Does convergence of arithmetic mean imply convergence of geometric mean?

Question

Let $x_n$ be a sequence of positive real numbers, which is not convergent. ($x_n$ does not converge to a finite number, nor to infinity). Define

$$ A_n = \frac{x_1 + x_2 + \cdots + x_n}{n} \quad \text{ and }\quad G_n = \sqrt[n]{x_1x_2...x_n}.$$

Does the convergence of $A_n$ imply the convergence of $G_n$ or vice versa?

I know that if $x_n \to L \in \mathbb{R}\cup\{\infty\}$, then both $A_n,G_n$ converge to $L$. But here I assume $x_n$ is not convergent.

I also wonder if adding a boundedness assumption on $x_n$ changes anything.

Answer 1

This is a partial negative answer.

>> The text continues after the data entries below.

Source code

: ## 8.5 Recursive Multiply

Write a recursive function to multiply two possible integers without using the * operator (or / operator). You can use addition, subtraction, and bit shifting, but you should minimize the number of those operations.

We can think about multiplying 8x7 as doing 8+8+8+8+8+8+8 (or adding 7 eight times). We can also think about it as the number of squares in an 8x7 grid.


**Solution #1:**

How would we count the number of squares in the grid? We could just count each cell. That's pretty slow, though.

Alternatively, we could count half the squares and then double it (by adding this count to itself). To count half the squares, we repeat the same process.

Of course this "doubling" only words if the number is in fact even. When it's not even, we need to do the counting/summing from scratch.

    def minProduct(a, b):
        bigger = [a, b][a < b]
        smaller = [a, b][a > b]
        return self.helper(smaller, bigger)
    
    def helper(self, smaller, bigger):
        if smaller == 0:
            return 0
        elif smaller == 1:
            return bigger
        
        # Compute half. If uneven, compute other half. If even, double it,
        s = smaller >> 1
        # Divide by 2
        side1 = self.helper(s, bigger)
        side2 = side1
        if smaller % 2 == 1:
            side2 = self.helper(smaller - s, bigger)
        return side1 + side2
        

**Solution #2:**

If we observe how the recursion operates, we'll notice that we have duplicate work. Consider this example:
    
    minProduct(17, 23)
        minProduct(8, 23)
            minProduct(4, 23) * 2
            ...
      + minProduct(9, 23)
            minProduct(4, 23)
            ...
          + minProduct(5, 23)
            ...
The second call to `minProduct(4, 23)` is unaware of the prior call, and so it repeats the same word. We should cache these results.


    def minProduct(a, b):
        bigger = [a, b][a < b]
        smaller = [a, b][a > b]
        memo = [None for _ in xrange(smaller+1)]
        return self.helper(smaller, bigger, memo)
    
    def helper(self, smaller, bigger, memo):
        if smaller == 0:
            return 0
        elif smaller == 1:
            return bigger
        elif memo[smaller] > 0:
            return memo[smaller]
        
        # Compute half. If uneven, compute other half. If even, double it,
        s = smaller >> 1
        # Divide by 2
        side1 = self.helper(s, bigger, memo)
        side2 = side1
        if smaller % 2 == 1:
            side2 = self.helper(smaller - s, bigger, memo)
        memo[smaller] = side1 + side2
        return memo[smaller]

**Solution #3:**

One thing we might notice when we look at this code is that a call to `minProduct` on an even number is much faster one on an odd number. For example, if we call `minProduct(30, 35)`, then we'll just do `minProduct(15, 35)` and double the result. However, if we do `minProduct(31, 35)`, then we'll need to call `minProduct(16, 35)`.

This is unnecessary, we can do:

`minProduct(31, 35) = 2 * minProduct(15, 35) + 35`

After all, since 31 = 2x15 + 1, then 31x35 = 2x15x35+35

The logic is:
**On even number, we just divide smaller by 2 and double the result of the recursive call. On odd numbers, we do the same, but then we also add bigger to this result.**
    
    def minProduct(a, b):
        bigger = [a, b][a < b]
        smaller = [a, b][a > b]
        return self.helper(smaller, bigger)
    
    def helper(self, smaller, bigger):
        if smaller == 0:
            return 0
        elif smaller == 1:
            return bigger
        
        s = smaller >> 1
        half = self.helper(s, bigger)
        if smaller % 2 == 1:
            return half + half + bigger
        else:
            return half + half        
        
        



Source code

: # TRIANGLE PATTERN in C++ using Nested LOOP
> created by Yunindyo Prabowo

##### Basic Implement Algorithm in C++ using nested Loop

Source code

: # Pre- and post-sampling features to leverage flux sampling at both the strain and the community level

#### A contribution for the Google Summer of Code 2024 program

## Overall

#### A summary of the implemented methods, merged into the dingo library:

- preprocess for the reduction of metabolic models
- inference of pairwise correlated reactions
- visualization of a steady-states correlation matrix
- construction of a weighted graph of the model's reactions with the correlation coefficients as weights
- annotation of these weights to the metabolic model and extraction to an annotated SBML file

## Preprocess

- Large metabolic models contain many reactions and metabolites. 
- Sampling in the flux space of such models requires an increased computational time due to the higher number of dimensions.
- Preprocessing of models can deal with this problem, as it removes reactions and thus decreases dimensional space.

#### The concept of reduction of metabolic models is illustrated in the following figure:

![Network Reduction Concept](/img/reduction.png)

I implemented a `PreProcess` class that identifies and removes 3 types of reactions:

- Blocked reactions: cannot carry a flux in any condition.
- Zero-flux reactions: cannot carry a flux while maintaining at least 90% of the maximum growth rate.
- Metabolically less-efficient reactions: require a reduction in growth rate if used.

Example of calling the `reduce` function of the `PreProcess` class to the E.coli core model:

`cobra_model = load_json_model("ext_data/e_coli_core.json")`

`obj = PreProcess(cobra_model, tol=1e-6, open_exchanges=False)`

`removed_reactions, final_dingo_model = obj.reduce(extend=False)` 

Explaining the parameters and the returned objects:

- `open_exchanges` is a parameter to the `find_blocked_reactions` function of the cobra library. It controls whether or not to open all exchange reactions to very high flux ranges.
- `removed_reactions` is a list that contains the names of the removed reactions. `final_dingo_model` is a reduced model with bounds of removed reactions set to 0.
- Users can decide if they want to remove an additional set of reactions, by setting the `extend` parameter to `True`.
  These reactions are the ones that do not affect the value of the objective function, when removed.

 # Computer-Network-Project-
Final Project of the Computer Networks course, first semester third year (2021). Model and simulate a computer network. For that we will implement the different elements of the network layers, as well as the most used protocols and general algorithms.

Consider $$a_n = \begin{cases} n & \text{if $n$ is odd}, \\ \frac{1}{n-1} & \text{if $n$ is even}. \end{cases}$$ Then $$A_n \geq \frac{\frac{(n+1)^2}{4}}{n} \to \infty,$$ but $$G_n = \begin{cases} \sqrt[n]{n} & \text{if $n$ is odd}, \\ 1 & \text{if $n$ is even} \end{cases} \to 1.$$ Also note that even if both limits exist, they do not need to be equal. This is easily seen by something simple such as $a_n = 2 + (-1)^n$.

Answer 2

Here's an example to show that the convergence of $A_n$ does not imply the convergence of $G_n$.

Let $\mathbb{N}_0$ denote the set of nonnegative integers, and let $S=\{2^k{\,\mid\,}k\in\mathbb{N}_0\}$.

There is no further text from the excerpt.